**Work to be completed**
Your response should consist of every entry, unchanged.
○ ○ ○ ○ ○
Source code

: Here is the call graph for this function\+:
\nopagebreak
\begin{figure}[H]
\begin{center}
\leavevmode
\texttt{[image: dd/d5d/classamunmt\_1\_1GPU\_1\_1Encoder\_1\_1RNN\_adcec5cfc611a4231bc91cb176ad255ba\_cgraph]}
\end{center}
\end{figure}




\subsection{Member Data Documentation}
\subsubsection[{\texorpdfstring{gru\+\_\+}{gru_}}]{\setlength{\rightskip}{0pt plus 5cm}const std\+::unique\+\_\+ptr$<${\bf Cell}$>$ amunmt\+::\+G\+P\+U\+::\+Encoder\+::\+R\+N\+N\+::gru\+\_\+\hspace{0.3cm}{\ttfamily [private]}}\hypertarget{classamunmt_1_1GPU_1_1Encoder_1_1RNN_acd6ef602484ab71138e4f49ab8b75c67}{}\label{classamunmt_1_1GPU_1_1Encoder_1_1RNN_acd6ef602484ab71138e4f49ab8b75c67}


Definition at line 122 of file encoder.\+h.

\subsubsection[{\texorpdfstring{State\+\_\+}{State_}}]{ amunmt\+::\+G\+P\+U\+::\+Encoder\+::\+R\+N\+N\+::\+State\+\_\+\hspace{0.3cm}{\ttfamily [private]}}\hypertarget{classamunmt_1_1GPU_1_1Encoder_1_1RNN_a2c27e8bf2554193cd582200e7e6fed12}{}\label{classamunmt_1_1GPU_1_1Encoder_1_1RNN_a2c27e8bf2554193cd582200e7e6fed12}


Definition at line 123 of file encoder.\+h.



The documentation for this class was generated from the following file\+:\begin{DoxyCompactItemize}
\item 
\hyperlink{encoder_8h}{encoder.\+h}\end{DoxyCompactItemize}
○ ○ ○ ○ ○
**Solution**
Source code

: Here is the call graph for this function\+:
\nopagebreak
\begin{figure}[H]
\begin{center}
\leavevmode
\texttt{[image: dd/d5d/classamunmt\_1\_1GPU\_1\_1Encoder\_1\_1RNN\_adcec5cfc611a4231bc91cb176ad255ba\_cgraph]}
\end{center}
\end{figure}




\subsection{Member Data Documentation}
\subsubsection[{\texorpdfstring{gru\+\_\+}{gru_}}]{\setlength{\rightskip}{0pt plus 5cm}const std\+::unique\+\_\+ptr$<${\bf Cell}$>$ amunmt\+::\+G\+P\+U\+::\+Encoder\+::\+R\+N\+N\+::gru\+\_\+\hspace{0.3cm}{\ttfamily [private]}}\hypertarget{classamunmt_1_1GPU_1_1Encoder_1_1RNN_acd6ef602484ab71138e4f49ab8b75c67}{}\label{classamunmt_1_1GPU_1_1Encoder_1_1RNN_acd6ef602484ab71138e4f49ab8b75c67}


Definition at line 122 of file encoder.\+h.

\subsubsection[{\texorpdfstring{State\+\_\+}{State_}}]{ amunmt\+::\+G\+P\+U\+::\+Encoder\+::\+R\+N\+N\+::\+State\+\_\+\hspace{0.3cm}{\ttfamily [private]}}\hypertarget{classamunmt_1_1GPU_1_1Encoder_1_1RNN_a2c27e8bf2554193cd582200e7e6fed12}{}\label{classamunmt_1_1GPU_1_1Encoder_1_1RNN_a2c27e8bf2554193cd582200e7e6fed12}


Definition at line 123 of file encoder.\+h.



The documentation for this class was generated from the following file\+:\begin{DoxyCompactItemize}
\item 
\hyperlink{encoder_8h}{encoder.\+h}\end{DoxyCompactItemize}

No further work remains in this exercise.